What is needed:
Return the records exactly, keeping every line as it is.

(Saved entries)
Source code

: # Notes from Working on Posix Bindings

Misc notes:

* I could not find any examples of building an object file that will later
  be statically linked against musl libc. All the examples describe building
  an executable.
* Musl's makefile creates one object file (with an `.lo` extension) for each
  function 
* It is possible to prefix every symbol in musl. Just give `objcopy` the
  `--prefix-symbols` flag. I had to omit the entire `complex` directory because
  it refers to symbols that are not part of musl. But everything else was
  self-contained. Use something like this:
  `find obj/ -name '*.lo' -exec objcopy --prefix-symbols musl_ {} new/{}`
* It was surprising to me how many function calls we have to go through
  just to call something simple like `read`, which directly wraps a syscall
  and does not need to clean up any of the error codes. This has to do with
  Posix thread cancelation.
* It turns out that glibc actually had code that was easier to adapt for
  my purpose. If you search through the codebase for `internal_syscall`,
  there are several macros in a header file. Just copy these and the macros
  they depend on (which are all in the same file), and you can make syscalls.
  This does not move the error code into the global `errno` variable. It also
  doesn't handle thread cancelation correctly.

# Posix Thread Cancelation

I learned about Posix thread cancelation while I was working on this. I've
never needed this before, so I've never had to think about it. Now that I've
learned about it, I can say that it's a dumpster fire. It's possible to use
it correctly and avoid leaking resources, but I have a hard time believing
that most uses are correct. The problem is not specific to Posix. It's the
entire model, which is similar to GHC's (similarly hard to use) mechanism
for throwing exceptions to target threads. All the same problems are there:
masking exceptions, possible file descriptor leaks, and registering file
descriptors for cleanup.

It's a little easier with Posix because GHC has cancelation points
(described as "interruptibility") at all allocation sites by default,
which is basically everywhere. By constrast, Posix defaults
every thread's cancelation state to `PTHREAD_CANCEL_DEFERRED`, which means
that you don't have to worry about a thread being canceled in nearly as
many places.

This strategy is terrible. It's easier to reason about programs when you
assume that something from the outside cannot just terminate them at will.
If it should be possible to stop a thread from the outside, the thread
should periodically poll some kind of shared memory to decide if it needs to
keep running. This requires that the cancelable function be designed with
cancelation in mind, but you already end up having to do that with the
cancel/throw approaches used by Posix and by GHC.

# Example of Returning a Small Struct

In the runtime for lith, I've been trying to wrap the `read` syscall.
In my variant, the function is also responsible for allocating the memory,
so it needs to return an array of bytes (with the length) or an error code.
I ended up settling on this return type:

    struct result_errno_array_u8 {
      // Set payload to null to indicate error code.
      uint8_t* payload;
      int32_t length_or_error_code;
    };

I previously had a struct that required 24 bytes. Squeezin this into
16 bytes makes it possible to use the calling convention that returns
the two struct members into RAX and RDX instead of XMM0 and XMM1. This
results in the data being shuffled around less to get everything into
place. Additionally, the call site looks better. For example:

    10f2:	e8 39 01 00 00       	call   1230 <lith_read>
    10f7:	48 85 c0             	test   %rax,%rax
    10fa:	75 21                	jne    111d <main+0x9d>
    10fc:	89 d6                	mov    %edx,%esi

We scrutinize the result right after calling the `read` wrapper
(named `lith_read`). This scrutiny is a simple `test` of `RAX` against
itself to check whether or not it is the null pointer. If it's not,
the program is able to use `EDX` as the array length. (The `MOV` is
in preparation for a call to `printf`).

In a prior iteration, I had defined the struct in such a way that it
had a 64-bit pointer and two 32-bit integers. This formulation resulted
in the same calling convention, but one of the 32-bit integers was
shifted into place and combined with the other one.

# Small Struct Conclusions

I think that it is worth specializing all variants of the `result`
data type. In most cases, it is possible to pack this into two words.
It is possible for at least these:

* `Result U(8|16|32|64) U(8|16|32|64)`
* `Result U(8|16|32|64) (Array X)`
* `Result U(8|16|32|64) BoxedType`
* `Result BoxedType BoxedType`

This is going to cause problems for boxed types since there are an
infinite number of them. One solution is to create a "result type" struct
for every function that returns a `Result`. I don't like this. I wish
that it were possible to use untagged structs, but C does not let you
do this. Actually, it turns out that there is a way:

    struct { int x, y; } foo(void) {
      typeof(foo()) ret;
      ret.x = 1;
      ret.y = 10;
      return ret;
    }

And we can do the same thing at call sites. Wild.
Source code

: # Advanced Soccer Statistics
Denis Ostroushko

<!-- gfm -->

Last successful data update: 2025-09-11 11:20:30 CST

Exercise response:
Source code

: # Notes from Working on Posix Bindings

Misc notes:

* I could not find any examples of building an object file that will later
  be statically linked against musl libc. All the examples describe building
  an executable.
* Musl's makefile creates one object file (with an `.lo` extension) for each
  function 
* It is possible to prefix every symbol in musl. Just give `objcopy` the
  `--prefix-symbols` flag. I had to omit the entire `complex` directory because
  it refers to symbols that are not part of musl. But everything else was
  self-contained. Use something like this:
  `find obj/ -name '*.lo' -exec objcopy --prefix-symbols musl_ {} new/{}`
* It was surprising to me how many function calls we have to go through
  just to call something simple like `read`, which directly wraps a syscall
  and does not need to clean up any of the error codes. This has to do with
  Posix thread cancelation.
* It turns out that glibc actually had code that was easier to adapt for
  my purpose. If you search through the codebase for `internal_syscall`,
  there are several macros in a header file. Just copy these and the macros
  they depend on (which are all in the same file), and you can make syscalls.
  This does not move the error code into the global `errno` variable. It also
  doesn't handle thread cancelation correctly.

# Posix Thread Cancelation

I learned about Posix thread cancelation while I was working on this. I've
never needed this before, so I've never had to think about it. Now that I've
learned about it, I can say that it's a dumpster fire. It's possible to use
it correctly and avoid leaking resources, but I have a hard time believing
that most uses are correct. The problem is not specific to Posix. It's the
entire model, which is similar to GHC's (similarly hard to use) mechanism
for throwing exceptions to target threads. All the same problems are there:
masking exceptions, possible file descriptor leaks, and registering file
descriptors for cleanup.

It's a little easier with Posix because GHC has cancelation points
(described as "interruptibility") at all allocation sites by default,
which is basically everywhere. By constrast, Posix defaults
every thread's cancelation state to `PTHREAD_CANCEL_DEFERRED`, which means
that you don't have to worry about a thread being canceled in nearly as
many places.

This strategy is terrible. It's easier to reason about programs when you
assume that something from the outside cannot just terminate them at will.
If it should be possible to stop a thread from the outside, the thread
should periodically poll some kind of shared memory to decide if it needs to
keep running. This requires that the cancelable function be designed with
cancelation in mind, but you already end up having to do that with the
cancel/throw approaches used by Posix and by GHC.

# Example of Returning a Small Struct

In the runtime for lith, I've been trying to wrap the `read` syscall.
In my variant, the function is also responsible for allocating the memory,
so it needs to return an array of bytes (with the length) or an error code.
I ended up settling on this return type:

    struct result_errno_array_u8 {
      // Set payload to null to indicate error code.
      uint8_t* payload;
      int32_t length_or_error_code;
    };

I previously had a struct that required 24 bytes. Squeezin this into
16 bytes makes it possible to use the calling convention that returns
the two struct members into RAX and RDX instead of XMM0 and XMM1. This
results in the data being shuffled around less to get everything into
place. Additionally, the call site looks better. For example:

    10f2:	e8 39 01 00 00       	call   1230 <lith_read>
    10f7:	48 85 c0             	test   %rax,%rax
    10fa:	75 21                	jne    111d <main+0x9d>
    10fc:	89 d6                	mov    %edx,%esi

We scrutinize the result right after calling the `read` wrapper
(named `lith_read`). This scrutiny is a simple `test` of `RAX` against
itself to check whether or not it is the null pointer. If it's not,
the program is able to use `EDX` as the array length. (The `MOV` is
in preparation for a call to `printf`).

In a prior iteration, I had defined the struct in such a way that it
had a 64-bit pointer and two 32-bit integers. This formulation resulted
in the same calling convention, but one of the 32-bit integers was
shifted into place and combined with the other one.

# Small Struct Conclusions

I think that it is worth specializing all variants of the `result`
data type. In most cases, it is possible to pack this into two words.
It is possible for at least these:

* `Result U(8|16|32|64) U(8|16|32|64)`
* `Result U(8|16|32|64) (Array X)`
* `Result U(8|16|32|64) BoxedType`
* `Result BoxedType BoxedType`

This is going to cause problems for boxed types since there are an
infinite number of them. One solution is to create a "result type" struct
for every function that returns a `Result`. I don't like this. I wish
that it were possible to use untagged structs, but C does not let you
do this. Actually, it turns out that there is a way:

    struct { int x, y; } foo(void) {
      typeof(foo()) ret;
      ret.x = 1;
      ret.y = 10;
      return ret;
    }

And we can do the same thing at call sites. Wild.
Source code

: # Advanced Soccer Statistics
Denis Ostroushko

<!-- gfm -->

Last successful data update: 2025-09-11 11:20:30 CST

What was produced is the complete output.